- Created: May 1917
- Author: Jaroslav Kvapil
- Purpose: To promote support for the victory of the Allied Powers over the Central Powers during the First World War.

= Manifesto of Czech writers =

The Manifesto of Czech writers (Czech, Manifest českých spisovatelů) was the first public declaration in favour of the self-determination of the Czech nation during the First World War. It was published in May 1917. The declaration was directed at the Czech deputies at the Imperial Council in Vienna, the Parliament of the Austrian parts of the Austro-Hungarian Empire.

The principal author was Jaroslav Kvapil (1868–1950), director of the Czech National Theatre in Prague, and the manifesto was signed by over two hundred Czech writers, journalists and scientists. It proposed that Czech members of the Imperial Council should either declare their support for the concept of Czech autonomy or else should resign their seats.

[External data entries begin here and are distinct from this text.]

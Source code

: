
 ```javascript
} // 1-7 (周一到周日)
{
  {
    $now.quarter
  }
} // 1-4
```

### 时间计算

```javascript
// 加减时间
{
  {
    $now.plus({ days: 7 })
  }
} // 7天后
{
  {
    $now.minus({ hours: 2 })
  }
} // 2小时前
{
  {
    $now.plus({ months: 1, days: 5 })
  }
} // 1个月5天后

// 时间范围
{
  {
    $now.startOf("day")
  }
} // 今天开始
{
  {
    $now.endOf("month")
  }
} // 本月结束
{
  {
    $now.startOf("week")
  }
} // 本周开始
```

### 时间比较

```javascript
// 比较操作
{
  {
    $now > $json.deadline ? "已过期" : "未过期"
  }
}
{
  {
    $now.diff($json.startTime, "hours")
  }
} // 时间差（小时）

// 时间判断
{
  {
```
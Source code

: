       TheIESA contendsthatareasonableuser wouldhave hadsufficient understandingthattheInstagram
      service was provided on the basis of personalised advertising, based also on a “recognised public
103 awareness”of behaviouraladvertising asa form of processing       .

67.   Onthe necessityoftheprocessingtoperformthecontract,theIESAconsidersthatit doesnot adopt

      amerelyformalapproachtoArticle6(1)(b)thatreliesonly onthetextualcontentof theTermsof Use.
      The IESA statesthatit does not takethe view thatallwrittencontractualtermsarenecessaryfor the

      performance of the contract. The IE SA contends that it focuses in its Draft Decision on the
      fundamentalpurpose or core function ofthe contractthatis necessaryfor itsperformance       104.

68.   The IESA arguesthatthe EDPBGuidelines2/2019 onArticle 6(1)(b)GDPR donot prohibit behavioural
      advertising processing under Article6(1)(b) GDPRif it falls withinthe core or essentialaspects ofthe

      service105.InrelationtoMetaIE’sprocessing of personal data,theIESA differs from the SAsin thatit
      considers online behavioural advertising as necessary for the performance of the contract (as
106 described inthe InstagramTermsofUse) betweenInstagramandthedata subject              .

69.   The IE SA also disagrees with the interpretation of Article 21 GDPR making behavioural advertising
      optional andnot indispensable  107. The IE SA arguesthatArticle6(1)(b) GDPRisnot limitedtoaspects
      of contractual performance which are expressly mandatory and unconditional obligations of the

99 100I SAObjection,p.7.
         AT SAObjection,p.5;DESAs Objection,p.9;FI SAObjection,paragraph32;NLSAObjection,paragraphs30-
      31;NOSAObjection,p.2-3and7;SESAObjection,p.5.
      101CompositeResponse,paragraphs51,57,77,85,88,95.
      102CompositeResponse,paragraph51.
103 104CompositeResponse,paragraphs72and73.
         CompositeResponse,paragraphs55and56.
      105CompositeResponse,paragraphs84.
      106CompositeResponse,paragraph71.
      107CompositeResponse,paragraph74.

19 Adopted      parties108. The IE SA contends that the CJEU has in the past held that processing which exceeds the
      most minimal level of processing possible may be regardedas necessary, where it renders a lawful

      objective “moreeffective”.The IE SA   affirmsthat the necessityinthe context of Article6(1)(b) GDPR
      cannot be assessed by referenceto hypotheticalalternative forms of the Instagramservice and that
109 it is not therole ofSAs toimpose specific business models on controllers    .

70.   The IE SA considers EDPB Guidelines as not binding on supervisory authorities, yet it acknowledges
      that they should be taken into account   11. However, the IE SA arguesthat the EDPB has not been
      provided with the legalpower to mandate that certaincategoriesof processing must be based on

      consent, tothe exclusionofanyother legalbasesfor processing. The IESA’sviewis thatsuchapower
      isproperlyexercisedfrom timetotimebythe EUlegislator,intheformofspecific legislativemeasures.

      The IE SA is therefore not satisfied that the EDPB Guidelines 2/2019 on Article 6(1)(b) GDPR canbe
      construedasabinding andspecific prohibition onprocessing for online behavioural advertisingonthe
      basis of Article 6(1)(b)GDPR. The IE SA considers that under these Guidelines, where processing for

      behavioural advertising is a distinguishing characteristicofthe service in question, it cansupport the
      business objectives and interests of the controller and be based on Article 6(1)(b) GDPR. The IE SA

The Manifesto was signed by Jindřich Šimon Baar, Otokar Březina, Josef Čapek, Karel Čapek, Karel Matěj Čapek-Chod, Jakub Deml, Viktor Dyk, Vladimír Helfert, Jan Herben, Adolf Heyduk, Alois Jirásek, Jan Kapras, Jan Klecanda, Karel Klostermann, Eliška Krásnohorská, Kamil Krofta, Petr Křička, Jaroslav Kvapil, Jiří Mahen, Josef Svatopluk Machar, Marie Majerová, Helena Malířová, Alois Mrštík, Zdeněk Nejedlý, Arne Novák, Ivan Olbracht, Emanuel Rádl, Karel Václav Rais, Antonín Sova, Antal Stašek, František Xaver Svoboda, Růžena Svobodová, František Xaver Šalda, Anna Marie Tilschová and others.